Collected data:
Content starts

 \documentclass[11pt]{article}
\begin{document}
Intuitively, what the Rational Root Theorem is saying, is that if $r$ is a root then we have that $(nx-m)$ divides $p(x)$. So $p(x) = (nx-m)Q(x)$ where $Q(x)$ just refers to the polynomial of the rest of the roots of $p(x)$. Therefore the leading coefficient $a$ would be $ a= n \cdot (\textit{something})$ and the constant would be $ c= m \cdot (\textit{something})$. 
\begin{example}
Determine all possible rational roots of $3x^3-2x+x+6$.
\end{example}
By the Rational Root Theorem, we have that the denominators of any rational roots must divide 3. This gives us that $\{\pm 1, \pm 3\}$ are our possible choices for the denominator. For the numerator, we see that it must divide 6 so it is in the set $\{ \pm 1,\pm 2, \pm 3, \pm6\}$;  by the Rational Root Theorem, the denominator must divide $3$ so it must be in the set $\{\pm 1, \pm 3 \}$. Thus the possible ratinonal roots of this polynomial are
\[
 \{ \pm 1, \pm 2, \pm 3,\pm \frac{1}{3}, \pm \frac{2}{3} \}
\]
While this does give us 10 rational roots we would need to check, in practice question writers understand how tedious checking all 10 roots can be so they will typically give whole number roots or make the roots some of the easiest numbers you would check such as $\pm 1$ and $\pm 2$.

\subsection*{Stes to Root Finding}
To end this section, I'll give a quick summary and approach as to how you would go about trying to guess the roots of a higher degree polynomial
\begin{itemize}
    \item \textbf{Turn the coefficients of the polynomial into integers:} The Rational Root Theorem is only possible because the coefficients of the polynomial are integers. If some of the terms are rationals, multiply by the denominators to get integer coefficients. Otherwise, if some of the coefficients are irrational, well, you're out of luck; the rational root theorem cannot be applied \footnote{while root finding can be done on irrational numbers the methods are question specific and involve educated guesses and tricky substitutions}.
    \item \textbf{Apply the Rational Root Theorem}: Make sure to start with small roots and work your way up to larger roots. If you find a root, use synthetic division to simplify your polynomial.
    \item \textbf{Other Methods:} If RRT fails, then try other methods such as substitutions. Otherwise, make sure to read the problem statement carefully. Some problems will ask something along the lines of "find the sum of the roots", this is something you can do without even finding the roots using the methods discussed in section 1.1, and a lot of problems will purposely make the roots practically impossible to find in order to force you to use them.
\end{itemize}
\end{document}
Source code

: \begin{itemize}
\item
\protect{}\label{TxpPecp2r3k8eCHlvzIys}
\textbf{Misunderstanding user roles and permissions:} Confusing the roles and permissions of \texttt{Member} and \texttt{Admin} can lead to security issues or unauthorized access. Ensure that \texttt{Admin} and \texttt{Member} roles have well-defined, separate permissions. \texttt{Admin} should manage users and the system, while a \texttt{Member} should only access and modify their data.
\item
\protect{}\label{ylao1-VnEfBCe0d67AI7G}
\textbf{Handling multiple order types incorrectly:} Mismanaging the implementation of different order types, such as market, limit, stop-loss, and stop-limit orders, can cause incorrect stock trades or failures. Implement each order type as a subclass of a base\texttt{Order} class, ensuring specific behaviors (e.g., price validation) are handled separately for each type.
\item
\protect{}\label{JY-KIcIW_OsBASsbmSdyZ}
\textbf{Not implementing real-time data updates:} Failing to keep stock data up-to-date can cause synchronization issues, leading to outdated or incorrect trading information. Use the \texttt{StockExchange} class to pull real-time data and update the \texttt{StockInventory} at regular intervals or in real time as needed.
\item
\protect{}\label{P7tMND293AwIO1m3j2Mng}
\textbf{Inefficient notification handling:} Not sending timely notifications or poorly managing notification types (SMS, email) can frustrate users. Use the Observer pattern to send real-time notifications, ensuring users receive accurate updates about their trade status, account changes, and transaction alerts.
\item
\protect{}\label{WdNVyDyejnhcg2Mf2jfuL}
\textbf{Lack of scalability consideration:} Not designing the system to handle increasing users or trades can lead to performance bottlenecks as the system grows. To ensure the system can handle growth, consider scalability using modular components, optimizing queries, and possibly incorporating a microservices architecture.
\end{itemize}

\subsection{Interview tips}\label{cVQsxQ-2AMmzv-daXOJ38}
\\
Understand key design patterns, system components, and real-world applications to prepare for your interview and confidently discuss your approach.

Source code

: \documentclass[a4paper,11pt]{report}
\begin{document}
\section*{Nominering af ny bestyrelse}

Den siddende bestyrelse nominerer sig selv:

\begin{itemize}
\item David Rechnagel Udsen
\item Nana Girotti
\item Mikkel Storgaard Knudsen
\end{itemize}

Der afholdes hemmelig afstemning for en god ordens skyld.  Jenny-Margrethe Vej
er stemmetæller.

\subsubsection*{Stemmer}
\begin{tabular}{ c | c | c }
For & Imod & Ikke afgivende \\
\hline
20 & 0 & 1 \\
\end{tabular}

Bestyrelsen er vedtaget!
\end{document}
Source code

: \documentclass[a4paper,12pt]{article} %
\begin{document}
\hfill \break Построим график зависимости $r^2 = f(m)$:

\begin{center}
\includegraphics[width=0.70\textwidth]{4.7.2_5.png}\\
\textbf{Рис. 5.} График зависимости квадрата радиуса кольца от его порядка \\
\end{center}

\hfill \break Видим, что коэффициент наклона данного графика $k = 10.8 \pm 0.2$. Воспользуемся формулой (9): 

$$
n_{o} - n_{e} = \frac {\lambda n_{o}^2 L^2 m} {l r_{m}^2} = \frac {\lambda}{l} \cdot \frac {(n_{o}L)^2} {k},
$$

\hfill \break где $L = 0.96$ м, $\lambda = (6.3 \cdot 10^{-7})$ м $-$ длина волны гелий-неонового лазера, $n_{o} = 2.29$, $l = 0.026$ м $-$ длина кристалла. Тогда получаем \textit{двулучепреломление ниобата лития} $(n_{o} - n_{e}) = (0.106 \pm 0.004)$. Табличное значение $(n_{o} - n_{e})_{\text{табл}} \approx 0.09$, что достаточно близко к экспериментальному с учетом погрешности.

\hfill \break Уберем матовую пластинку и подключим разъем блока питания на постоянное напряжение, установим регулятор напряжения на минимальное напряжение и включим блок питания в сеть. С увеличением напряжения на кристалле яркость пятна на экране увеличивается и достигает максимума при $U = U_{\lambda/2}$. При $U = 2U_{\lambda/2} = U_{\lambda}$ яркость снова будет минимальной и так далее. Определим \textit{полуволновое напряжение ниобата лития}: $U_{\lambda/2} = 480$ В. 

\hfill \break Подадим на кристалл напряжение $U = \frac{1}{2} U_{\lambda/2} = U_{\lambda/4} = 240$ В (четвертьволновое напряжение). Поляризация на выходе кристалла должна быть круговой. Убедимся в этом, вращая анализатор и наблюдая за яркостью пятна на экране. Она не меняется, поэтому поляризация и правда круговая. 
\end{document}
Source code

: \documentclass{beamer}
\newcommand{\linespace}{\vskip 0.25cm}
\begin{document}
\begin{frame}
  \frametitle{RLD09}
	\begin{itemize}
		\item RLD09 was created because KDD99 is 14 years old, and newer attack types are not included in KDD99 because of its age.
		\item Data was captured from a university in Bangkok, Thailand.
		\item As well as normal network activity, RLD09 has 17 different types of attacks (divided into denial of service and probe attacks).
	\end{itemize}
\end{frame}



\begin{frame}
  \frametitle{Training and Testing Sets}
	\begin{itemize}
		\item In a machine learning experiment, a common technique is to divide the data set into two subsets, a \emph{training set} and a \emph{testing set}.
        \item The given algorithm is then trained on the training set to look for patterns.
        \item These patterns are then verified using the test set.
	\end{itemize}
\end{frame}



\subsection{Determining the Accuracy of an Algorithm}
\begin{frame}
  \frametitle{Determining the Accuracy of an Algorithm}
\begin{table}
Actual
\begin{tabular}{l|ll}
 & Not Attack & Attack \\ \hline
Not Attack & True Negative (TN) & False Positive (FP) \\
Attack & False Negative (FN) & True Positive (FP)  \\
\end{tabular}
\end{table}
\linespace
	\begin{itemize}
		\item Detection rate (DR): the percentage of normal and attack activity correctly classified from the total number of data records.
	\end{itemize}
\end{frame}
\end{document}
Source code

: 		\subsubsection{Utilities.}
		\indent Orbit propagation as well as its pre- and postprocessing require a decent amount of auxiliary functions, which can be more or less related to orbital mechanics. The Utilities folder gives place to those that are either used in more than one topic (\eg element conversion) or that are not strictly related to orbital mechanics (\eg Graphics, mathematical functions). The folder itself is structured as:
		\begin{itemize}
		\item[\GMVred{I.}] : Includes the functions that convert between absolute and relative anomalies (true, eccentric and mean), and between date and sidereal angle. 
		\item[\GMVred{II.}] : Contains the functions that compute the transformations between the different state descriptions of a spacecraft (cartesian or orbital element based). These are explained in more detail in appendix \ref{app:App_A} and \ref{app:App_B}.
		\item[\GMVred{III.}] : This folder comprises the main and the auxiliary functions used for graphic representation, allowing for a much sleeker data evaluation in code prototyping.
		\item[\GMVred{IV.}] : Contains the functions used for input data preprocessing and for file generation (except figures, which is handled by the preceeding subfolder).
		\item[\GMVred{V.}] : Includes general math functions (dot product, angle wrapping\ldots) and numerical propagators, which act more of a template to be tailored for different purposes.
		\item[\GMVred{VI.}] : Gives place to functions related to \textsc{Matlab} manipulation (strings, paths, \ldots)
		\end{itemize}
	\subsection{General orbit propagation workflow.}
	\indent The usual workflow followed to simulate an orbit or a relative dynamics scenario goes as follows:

Content ends

ASSIGNED TASK: Collect the lines of the data that carry the word "Utilities".

WRITTEN SOLUTION:
: 		\subsubsection{Utilities.}
		\indent Orbit propagation as well as its pre- and postprocessing require a decent amount of auxiliary functions, which can be more or less related to orbital mechanics. The Utilities folder gives place to those that are either used in more than one topic (\eg element conversion) or that are not strictly related to orbital mechanics (\eg Graphics, mathematical functions). The folder itself is structured as:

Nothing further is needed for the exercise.